Task statement:
Please copy the data below exactly, from its first line through the line holding "发表于 2016-9-18 15:01", and skip the pictures.

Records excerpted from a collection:

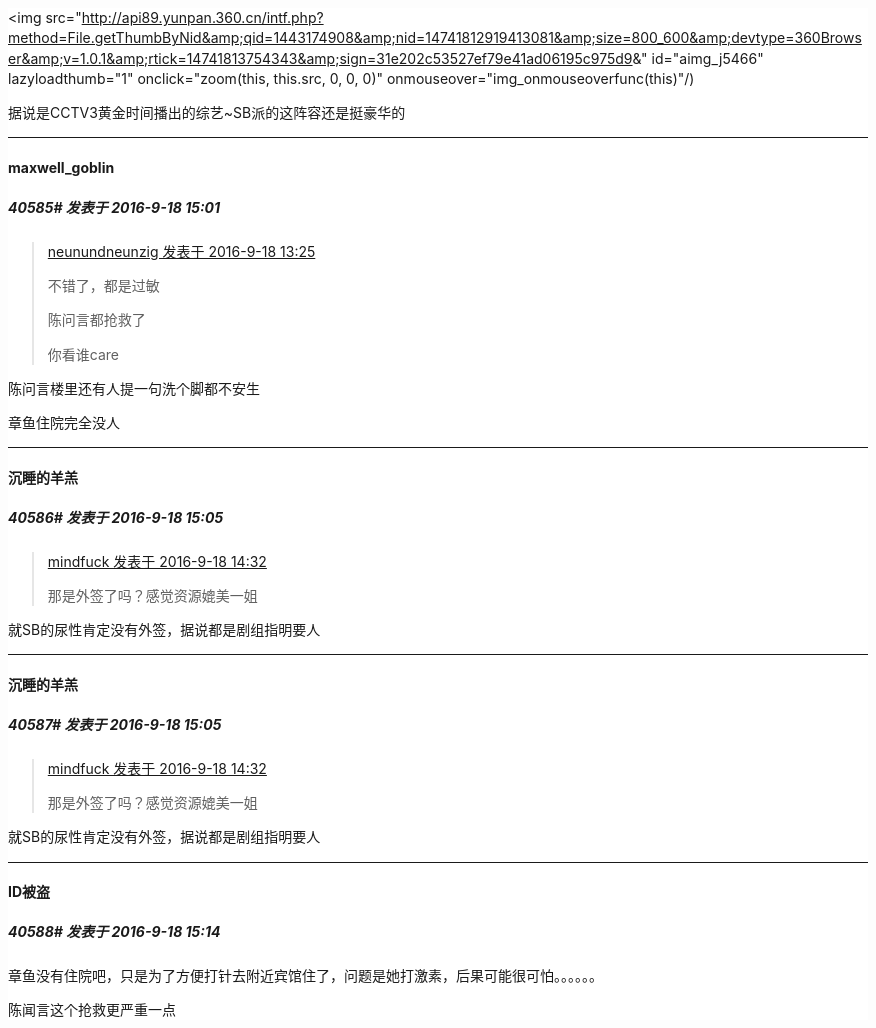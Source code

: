 
<img src="http://api89.yunpan.360.cn/intf.php?method=File.getThumbByNid&amp;qid=1443174908&amp;nid=14741812919413081&amp;size=800_600&amp;devtype=360Browser&amp;v=1.0.1&amp;rtick=14741813754343&amp;sign=31e202c53527ef79e41ad06195c975d9&amp;" id="aimg_j5466" lazyloadthumb="1" onclick="zoom(this, this.src, 0, 0, 0)" onmouseover="img_onmouseoverfunc(this)"/)

据说是CCTV3黄金时间播出的综艺~SB派的这阵容还是挺豪华的


*****

####  maxwell_goblin  
##### 40585#       发表于 2016-9-18 15:01


<blockquote><a href="httphttps://bbs.saraba1st.com/2b/forum.php?mod=redirect&amp;goto=findpost&amp;pid=33613802&amp;ptid=1105387" target="_blank">neunundneunzig 发表于 2016-9-18 13:25</a>

不错了，都是过敏

陈问言都抢救了

你看谁care</blockquote>
陈问言楼里还有人提一句洗个脚都不安生

章鱼住院完全没人


*****

####  沉睡的羊羔  
##### 40586#       发表于 2016-9-18 15:05


<blockquote><a href="httphttps://bbs.saraba1st.com/2b/forum.php?mod=redirect&amp;goto=findpost&amp;pid=33614497&amp;ptid=1105387" target="_blank">mindfuck 发表于 2016-9-18 14:32</a>

那是外签了吗？感觉资源媲美一姐</blockquote>
就SB的尿性肯定没有外签，据说都是剧组指明要人


*****

####  沉睡的羊羔  
##### 40587#       发表于 2016-9-18 15:05


<blockquote><a href="httphttps://bbs.saraba1st.com/2b/forum.php?mod=redirect&amp;goto=findpost&amp;pid=33614497&amp;ptid=1105387" target="_blank">mindfuck 发表于 2016-9-18 14:32</a>

那是外签了吗？感觉资源媲美一姐</blockquote>
就SB的尿性肯定没有外签，据说都是剧组指明要人


*****

####  ID被盗  
##### 40588#       发表于 2016-9-18 15:14


章鱼没有住院吧，只是为了方便打针去附近宾馆住了，问题是她打激素，后果可能很可怕。。。。。。

陈闻言这个抢救更严重一点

Task answer:
Source code

: 
<img src="http://api89.yunpan.360.cn/intf.php?method=File.getThumbByNid&amp;qid=1443174908&amp;nid=14741812919413081&amp;size=800_600&amp;devtype=360Browser&amp;v=1.0.1&amp;rtick=14741813754343&amp;sign=31e202c53527ef79e41ad06195c975d9&amp;" id="aimg_j5466" lazyloadthumb="1" onclick="zoom(this, this.src, 0, 0, 0)" onmouseover="img_onmouseoverfunc(this)"/)

据说是CCTV3黄金时间播出的综艺~SB派的这阵容还是挺豪华的


*****

####  maxwell_goblin  
##### 40585#       发表于 2016-9-18 15:01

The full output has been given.